Peer Education Reduces Risks

By Staff

Coaching Management, 13.5, April 2005, http://www.momentummedia.com/articles/cm/cm1305/bbpeereducation.htm

When adolescents want information or advice, where do they turn? Although adults might wish for a different answer, it’s usually to their peers. A new program for teenage female student-athletes uses that fact to its advantage, and according to a recent study, it’s seeing great results.

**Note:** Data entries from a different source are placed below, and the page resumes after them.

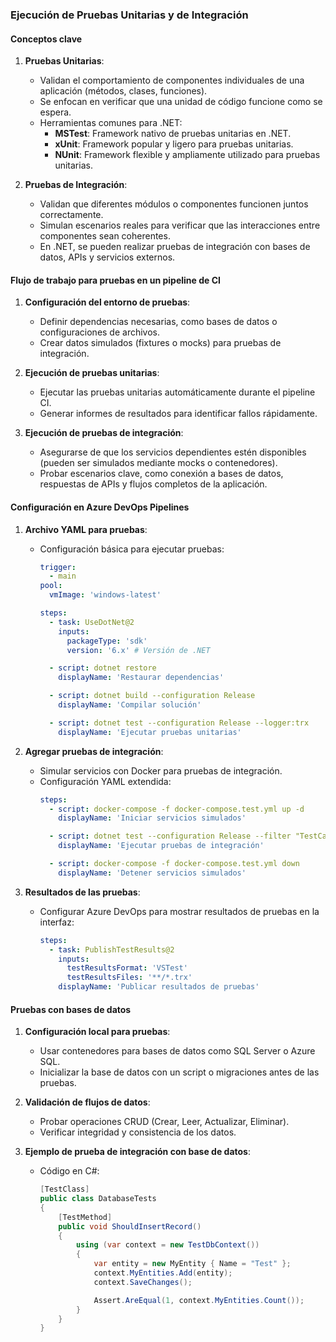 ### Ejecución de Pruebas Unitarias y de Integración

#### Conceptos clave

1. **Pruebas Unitarias**:
   - Validan el comportamiento de componentes individuales de una aplicación (métodos, clases, funciones).
   - Se enfocan en verificar que una unidad de código funcione como se espera.
   - Herramientas comunes para .NET:
     - **MSTest**: Framework nativo de pruebas unitarias en .NET.
     - **xUnit**: Framework popular y ligero para pruebas unitarias.
     - **NUnit**: Framework flexible y ampliamente utilizado para pruebas unitarias.

2. **Pruebas de Integración**:
   - Validan que diferentes módulos o componentes funcionen juntos correctamente.
   - Simulan escenarios reales para verificar que las interacciones entre componentes sean coherentes.
   - En .NET, se pueden realizar pruebas de integración con bases de datos, APIs y servicios externos.

#### Flujo de trabajo para pruebas en un pipeline de CI

1. **Configuración del entorno de pruebas**:
   - Definir dependencias necesarias, como bases de datos o configuraciones de archivos.
   - Crear datos simulados (fixtures o mocks) para pruebas de integración.

2. **Ejecución de pruebas unitarias**:
   - Ejecutar las pruebas unitarias automáticamente durante el pipeline CI.
   - Generar informes de resultados para identificar fallos rápidamente.

3. **Ejecución de pruebas de integración**:
   - Asegurarse de que los servicios dependientes estén disponibles (pueden ser simulados mediante mocks o contenedores).
   - Probar escenarios clave, como conexión a bases de datos, respuestas de APIs y flujos completos de la aplicación.

#### Configuración en Azure DevOps Pipelines

1. **Archivo YAML para pruebas**:
   - Configuración básica para ejecutar pruebas:
     ```yaml
     trigger:
       - main
     pool:
       vmImage: 'windows-latest'

     steps:
       - task: UseDotNet@2
         inputs:
           packageType: 'sdk'
           version: '6.x' # Versión de .NET

       - script: dotnet restore
         displayName: 'Restaurar dependencias'

       - script: dotnet build --configuration Release
         displayName: 'Compilar solución'

       - script: dotnet test --configuration Release --logger:trx
         displayName: 'Ejecutar pruebas unitarias'
     ```

2. **Agregar pruebas de integración**:
   - Simular servicios con Docker para pruebas de integración.
   - Configuración YAML extendida:
     ```yaml
     steps:
       - script: docker-compose -f docker-compose.test.yml up -d
         displayName: 'Iniciar servicios simulados'

       - script: dotnet test --configuration Release --filter "TestCategory=Integration"
         displayName: 'Ejecutar pruebas de integración'

       - script: docker-compose -f docker-compose.test.yml down
         displayName: 'Detener servicios simulados'
     ```

3. **Resultados de las pruebas**:
   - Configurar Azure DevOps para mostrar resultados de pruebas en la interfaz:
     ```yaml
     steps:
       - task: PublishTestResults@2
         inputs:
           testResultsFormat: 'VSTest'
           testResultsFiles: '**/*.trx'
         displayName: 'Publicar resultados de pruebas'
     ```

#### Pruebas con bases de datos

1. **Configuración local para pruebas**:
   - Usar contenedores para bases de datos como SQL Server o Azure SQL.
   - Inicializar la base de datos con un script o migraciones antes de las pruebas.

2. **Validación de flujos de datos**:
   - Probar operaciones CRUD (Crear, Leer, Actualizar, Eliminar).
   - Verificar integridad y consistencia de los datos.

3. **Ejemplo de prueba de integración con base de datos**:
   - Código en C#:
     ```csharp
     [TestClass]
     public class DatabaseTests
     {
         [TestMethod]
         public void ShouldInsertRecord()
         {
             using (var context = new TestDbContext())
             {
                 var entity = new MyEntity { Name = "Test" };
                 context.MyEntities.Add(entity);
                 context.SaveChanges();

                 Assert.AreEqual(1, context.MyEntities.Count());
             }
         }
     }
     ```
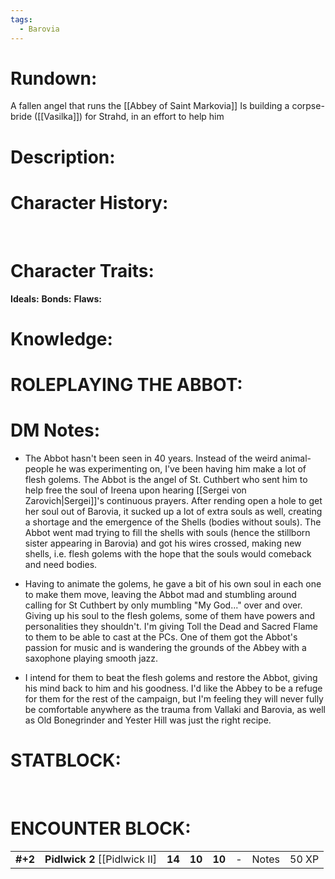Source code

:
 ```yaml
---
tags:
  - Barovia
---
```

# **Rundown:**

A fallen angel that runs the [[Abbey of Saint Markovia]]
Is building a corpse-bride ([[Vasilka]]) for Strahd, in an effort to help him

# **Description:**

# **Character History:**

 
 
# **Character Traits:** 

**Ideals:**
**Bonds:**
**Flaws:**

# **Knowledge:**


# **ROLEPLAYING THE ABBOT:**


# **DM Notes:**

- The Abbot hasn't been seen in 40 years. Instead of the weird animal-people he was experimenting on, I've been having him make a lot of flesh golems. The Abbot is the angel of St. Cuthbert who sent him to help free the soul of Ireena upon hearing [[Sergei von Zarovich|Sergei]]'s continuous prayers. After rending open a hole to get her soul out of Barovia, it sucked up a lot of extra souls as well, creating a shortage and the emergence of the Shells (bodies without souls). The Abbot went mad trying to fill the shells with souls (hence the stillborn sister appearing in Barovia) and got his wires crossed, making new shells, i.e. flesh golems with the hope that the souls would comeback and need bodies.

- Having to animate the golems, he gave a bit of his own soul in each one to make them move, leaving the Abbot mad and stumbling around calling for St Cuthbert by only mumbling "My God..." over and over. Giving up his soul to the flesh golems, some of them have powers and personalities they shouldn't. I'm giving Toll the Dead and Sacred Flame to them to be able to cast at the PCs. One of them got the Abbot's passion for music and is wandering the grounds of the Abbey with a saxophone playing smooth jazz.

- I intend for them to beat the flesh golems and restore the Abbot, giving his mind back to him and his goodness. I'd like the Abbey to be a refuge for them for the rest of the campaign, but I'm feeling they will never fully be comfortable anywhere as the trauma from Vallaki and Barovia, as well as Old Bonegrinder and Yester Hill was just the right recipe.

# **STATBLOCK:**

 

# **ENCOUNTER BLOCK:**

|          |                                  |        |        |        |     |       |       |
|----------|----------------------------------|--------|--------|--------|-----|-------|-------|
| **\#+2** | **Pidlwick 2** \[\[Pidlwick II\] | **14** | **10** | **10** | \-  | Notes | 50 XP |

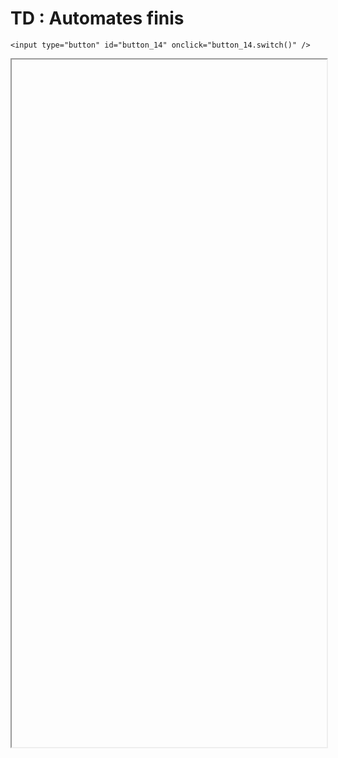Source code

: # TD : Automates finis

<script>
    $(function() {
        document.getElementById("main-content").style.maxWidth = "90%";
        button_14 = button_cor(
            'https://raw.githubusercontent.com/fortierq/cours/main/langage/automate/td/td_automate.pdf',
            '14',
            'button_14'
        );
    });
</script>

```{margin}
<input type="button" id="button_14" onclick="button_14.switch()" />
```

<iframe id="14" height=1100 width=100% allowfullscreen></iframe>
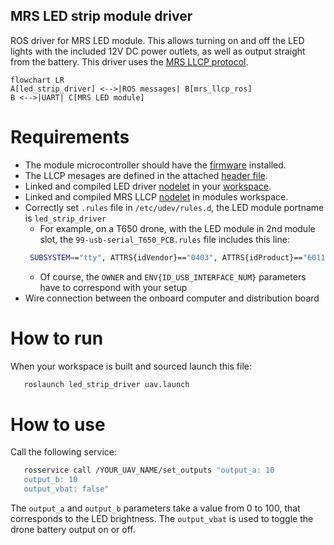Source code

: ## MRS LED strip module driver

ROS driver for MRS LED module. This allows turning on and off the LED lights with the included 12V DC power outlets, as well as output straight from the battery.
This driver uses the [MRS LLCP protocol](https://github.com/ctu-mrs/mrs_llcp_ros).

```mermaid
flowchart LR
A[led_strip_driver] <-->|ROS messages| B[mrs_llcp_ros]
B <-->|UART| C[MRS LED module]
```

# Requirements
* The module microcontroller should have the [firmware](https://github.com/ctu-mrs/mrs_module_led_strip_driver/blob/master/firmware/firmware.ino) installed.
* The LLCP mesages are defined in the attached [header file](https://github.com/ctu-mrs/mrs_module_led_strip_driver/blob/master/firmware/msgs.h).
* Linked and compiled LED driver [nodelet](https://github.com/ctu-mrs/mrs_module_led_strip_driver) in your [workspace](https://ctu-mrs.github.io/docs/system/preparing_for_a_real-world_experiment.html#set-up-your-own-workspace).
* Linked and compiled MRS LLCP [nodelet](https://github.com/ctu-mrs/mrs_llcp) in modules workspace.
* Correctly set  `.rules` file in `/etc/udev/rules.d`, the LED module portname is `led_strip_driver`
  * For example, on a T650 drone, with the LED module in 2nd module slot, the `99-usb-serial_T650_PCB.rules` file includes this line:
  ```bash
   SUBSYSTEM=="tty", ATTRS{idVendor}=="0403", ATTRS{idProduct}=="6011", ENV{ID_USB_INTERFACE_NUM}=="02", SYMLINK+="led_strip_driver",OWNER="mrs",MODE="0666"
  ```
  * Of course, the `OWNER` and `ENV{ID_USB_INTERFACE_NUM}` parameters have to correspond with your setup
* Wire connection between the onboard computer and distribution board

# How to run
When your workspace is built and sourced launch this file:
```bash
   roslaunch led_strip_driver uav.launch
```
# How to use
Call the following service:
```bash
   rosservice call /YOUR_UAV_NAME/set_outputs "output_a: 10
   output_b: 10
   output_vbat: false"
```
The `output_a` and `output_b` parameters take a value from 0 to 100, that corresponds to the LED brightness. The `output_vbat` is used to toggle the drone battery output on or off.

A study published in the November issue of the Archives of Pediatrics and Adolescent Medicine showed that a group of high school athletes who took part in a program called ATHENA (Athletes Targeting Healthy Exercise and Nutrition Alternatives) as part of their sport season were significantly less likely to participate in unhealthy behaviors. They were less likely to start using diet pills, amphetamines, anabolic steroids, or muscle-building supplements; drive with someone who had been drinking; become sexually active; use tobacco; or vomit to lose weight. And they were more likely to engage in healthy eating and strength training. They also proved less prone to injury during their season.

The study was conducted by ATHENA’s developers, a team of researchers at Oregon Health & Science University, on 928 athletes from 40 teams at 18 Washington and Oregon high schools. Before starting the program, student-athletes took anonymous questionnaires to assess their attitudes and behaviors. After completing the program, they took the questionnaires again—with very different results.

To develop ATHENA, the researchers started with the framework for ATLAS, a similar curriculum that has been successful in reducing anabolic steroid use among male student-athletes. However, ATHENA targets issues specifically affecting adolescent girls, such as eating disorders, diet pill use, body dissatisfaction, drug use, depression, and the media’s portrayal of women. Rather than preaching or using scare tactics, the program focuses on providing accurate information and uses improved athletic performance as motivation for encouraging healthy choices.

"When it comes to nutrition, nowhere in the program does it say, ‘Don’t take diet pills and don’t make yourself vomit,’" says Diane Elliot, a researcher with the Division of Health Promotion and Sports Medicine at Oregon Health & Science and one of the program’s creators. "Instead, we put it in performance terms: How much protein and carbohydrate do you need to fuel your engine for practice?"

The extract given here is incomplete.